Classic Melbourne has pleasure in passing on this announcement from the Melbourne Recital Centre…
Melbourne Recital Centre is delighted to announce the recipient of the Merlyn Myer Music Commission 2019: Yorta Yorta woman, soprano, composer and educator Deborah Cheetham AO. The Merlyn Myer Music Commission was initiated to celebrate the work of Australian female composers in collaboration with Melbourne Recital Centre.
Praise from Director of Programming, Marshall McGuire
Deborah’s new work, the product of the commission, will receive its world premiere on 27 May 2019 when it is performed by award-winning contemporary music group Syzygy Ensemble.
The Centre’s Director of Programming, Marshall McGuire, says, ‘‘Melbourne Recital Centre is delighted to be able to support outstanding creative talent, and we congratulate Deborah Cheetham on being selected as the 2019 recipient of the Merlyn Myer Music Commission, generously funded by The Aranday Foundation and The Yulgilbar Foundation.
Deborah is well known to audiences at Melbourne Recital Centre and is a renowned opera singer and advocate for young Indigenous musicians. We are so pleased to be able to support her talent as a composer and look forward enormously to seeing and hearing the results of her collaboration with Syzygy Ensemble.
“Deborah was selected from a competitive field and the selection panel felt that her proposed project was fresh and original, had a direct connection to Melbourne Recital Centre through its inspiration of the Dulka Warngiid tapestry, and offered an opportunity for her to showcase her skills and creativity in the course of her busy creative life. In our 10th Anniversary year in 2019, this commission speaks strongly to our contemporary Australian cultural life, bringing together Indigenous stories, multi-artform collaboration, national and international connections, and a strong connection between performers and composer.”
About Deborah Cheetham AO
Deborah Cheetham, Yorta Yorta woman, soprano, composer and educator has been a leader and pioneer in the Australian arts landscape for more than 25 years. In the 2014 Queen’s Birthday Honours List, Deborah was appointed as an Officer of the Order of Australia (AO), for “distinguished service to the performing arts as an opera singer, composer and artistic director, to the development of Indigenous artists, and to innovation in performance”.
In 2009, Deborah established Short Black Opera as a national not-for-profit opera company devoted to the development of Indigenous singers. The following year she produced the premiere of her first opera, Pecan Summer. This landmark work was Australia’s first Indigenous opera and has been a vehicle for the development of a new generation of Indigenous opera singers. Pecan Summer has now been performed in Mooroopna, Melbourne, Perth and Adelaide, and in 2016 became the first Indigenous opera to be presented at the Sydney Opera House. In March 2015 she was inducted onto the Honour Roll of Women in Victoria and in April 2018 received an Honorary Doctorate from the University of South Australia for her pioneering work and achievements in the music.
A marriage of art and music – as the composer tells it
Deborah Cheetham explains her project: ‘The second level foyer of Melbourne Recital Centre holds one of Melbourne’s secret treasures – the magnificent Dulka Warngiid (Land of All) tapestry, and I will compose a work which speaks to this incredible work of art.

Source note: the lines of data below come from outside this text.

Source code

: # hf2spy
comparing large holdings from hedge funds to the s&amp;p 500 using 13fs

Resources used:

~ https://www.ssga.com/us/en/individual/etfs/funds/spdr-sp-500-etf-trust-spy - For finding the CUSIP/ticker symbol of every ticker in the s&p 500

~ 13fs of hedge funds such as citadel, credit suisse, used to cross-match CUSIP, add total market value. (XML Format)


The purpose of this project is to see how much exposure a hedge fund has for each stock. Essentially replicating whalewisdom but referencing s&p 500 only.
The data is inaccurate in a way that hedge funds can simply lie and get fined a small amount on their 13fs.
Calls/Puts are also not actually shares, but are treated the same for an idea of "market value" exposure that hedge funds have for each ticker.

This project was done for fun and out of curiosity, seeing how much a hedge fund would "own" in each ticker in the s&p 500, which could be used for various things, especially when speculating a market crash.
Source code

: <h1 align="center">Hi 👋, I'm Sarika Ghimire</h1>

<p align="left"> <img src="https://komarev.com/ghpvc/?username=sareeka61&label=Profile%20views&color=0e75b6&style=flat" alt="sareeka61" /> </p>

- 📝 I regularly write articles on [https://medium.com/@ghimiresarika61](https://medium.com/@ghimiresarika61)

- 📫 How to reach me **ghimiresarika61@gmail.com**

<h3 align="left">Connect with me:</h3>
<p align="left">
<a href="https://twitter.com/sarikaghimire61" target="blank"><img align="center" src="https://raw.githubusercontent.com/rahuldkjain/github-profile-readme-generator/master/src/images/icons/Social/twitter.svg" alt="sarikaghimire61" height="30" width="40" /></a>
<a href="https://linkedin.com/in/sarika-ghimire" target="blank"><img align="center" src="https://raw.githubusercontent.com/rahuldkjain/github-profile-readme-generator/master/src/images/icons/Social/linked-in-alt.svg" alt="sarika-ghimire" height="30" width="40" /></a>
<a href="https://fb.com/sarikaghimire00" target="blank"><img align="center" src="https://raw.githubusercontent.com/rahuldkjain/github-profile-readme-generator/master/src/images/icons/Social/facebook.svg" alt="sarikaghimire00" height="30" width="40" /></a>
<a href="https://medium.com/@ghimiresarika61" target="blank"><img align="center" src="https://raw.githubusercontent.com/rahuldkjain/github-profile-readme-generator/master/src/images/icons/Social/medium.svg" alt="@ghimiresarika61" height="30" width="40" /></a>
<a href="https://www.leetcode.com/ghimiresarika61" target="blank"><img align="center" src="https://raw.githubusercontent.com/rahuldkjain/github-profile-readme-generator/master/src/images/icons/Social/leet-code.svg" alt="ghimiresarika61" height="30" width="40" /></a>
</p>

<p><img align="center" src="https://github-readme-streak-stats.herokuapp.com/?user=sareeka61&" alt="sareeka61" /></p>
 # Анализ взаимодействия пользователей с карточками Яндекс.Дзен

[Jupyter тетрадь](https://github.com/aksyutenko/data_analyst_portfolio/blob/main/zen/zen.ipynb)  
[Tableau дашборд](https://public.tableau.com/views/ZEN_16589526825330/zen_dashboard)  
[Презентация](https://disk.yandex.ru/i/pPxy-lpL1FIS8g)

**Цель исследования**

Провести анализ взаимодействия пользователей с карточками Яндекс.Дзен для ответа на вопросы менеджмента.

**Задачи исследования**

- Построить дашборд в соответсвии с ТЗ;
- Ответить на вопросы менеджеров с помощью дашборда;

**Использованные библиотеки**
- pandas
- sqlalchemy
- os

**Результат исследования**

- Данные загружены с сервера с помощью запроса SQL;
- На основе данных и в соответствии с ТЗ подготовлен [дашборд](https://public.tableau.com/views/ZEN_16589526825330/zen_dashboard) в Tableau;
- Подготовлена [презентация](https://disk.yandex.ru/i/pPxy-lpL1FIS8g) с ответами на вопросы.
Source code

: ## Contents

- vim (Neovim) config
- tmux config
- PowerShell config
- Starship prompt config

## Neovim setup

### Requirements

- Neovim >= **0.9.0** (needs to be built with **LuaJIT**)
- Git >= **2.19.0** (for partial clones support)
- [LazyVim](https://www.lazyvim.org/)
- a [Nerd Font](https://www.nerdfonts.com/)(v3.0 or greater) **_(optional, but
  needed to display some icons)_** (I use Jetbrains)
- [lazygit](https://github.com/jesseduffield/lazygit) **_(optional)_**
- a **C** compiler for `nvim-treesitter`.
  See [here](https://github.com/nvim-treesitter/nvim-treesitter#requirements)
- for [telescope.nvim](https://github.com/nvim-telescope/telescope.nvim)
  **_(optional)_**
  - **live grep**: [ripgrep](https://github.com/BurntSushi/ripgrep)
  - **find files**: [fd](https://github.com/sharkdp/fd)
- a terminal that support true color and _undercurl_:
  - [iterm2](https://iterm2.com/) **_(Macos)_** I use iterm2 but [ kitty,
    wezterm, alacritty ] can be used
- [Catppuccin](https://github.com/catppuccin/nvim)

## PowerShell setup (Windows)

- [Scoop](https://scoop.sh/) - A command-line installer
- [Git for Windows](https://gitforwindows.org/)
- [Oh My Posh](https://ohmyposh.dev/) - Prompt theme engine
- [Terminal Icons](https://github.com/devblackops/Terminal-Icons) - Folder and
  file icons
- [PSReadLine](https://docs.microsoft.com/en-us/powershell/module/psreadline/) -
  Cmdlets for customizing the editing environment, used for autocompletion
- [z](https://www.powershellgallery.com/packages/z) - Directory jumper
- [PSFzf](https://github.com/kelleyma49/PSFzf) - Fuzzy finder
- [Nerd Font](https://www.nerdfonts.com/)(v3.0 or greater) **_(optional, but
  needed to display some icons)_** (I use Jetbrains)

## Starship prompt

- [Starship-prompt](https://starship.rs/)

The Australian Tapestry Workshop has nine tapestries on loan to Australian embassies around the world, each based on artworks by Indigenous Australian artists and I will visit each one over the next two years, composing a suite of nine pieces of music responding to the tapestries, their original designs and where they are currently displayed. The Dulka Warngiid tapestry will make the ideal companion piece to this suite of nine international works.’
About the Dulka Warngiid Tapestry
In 2007, The Hugh Williamson Foundation commissioned the vibrant tapestry Dulka Warngiid for the Centre and the Victorian community. Based on a large-scale collaborative work by seven women artists from Bentinck Island and held by the National Gallery of Victoria, the painting represents the country of each woman in a combined work of vibrancy and deep meaning. The artists are based at Mornington Island Arts and Craft in the Gulf of Carpentaria. “We each painted our country area which was special for us. Our painting is all of our country. That’s what the title means – country, place, land – land of all.”
In 2019 Melbourne Recital Centre celebrates its 10th Anniversary that includes the commissioning of 10 new works supported by a generous group of donors. The Merlyn Myer Music Commission 2019 is funded by the Aranday Foundation and the Yulgilbar Foundation.
Classic Melbourne thanks the Melbourne Recital Centre for permission to use the material from their media release for this story – and congratulates Deborah on a well-deserved win!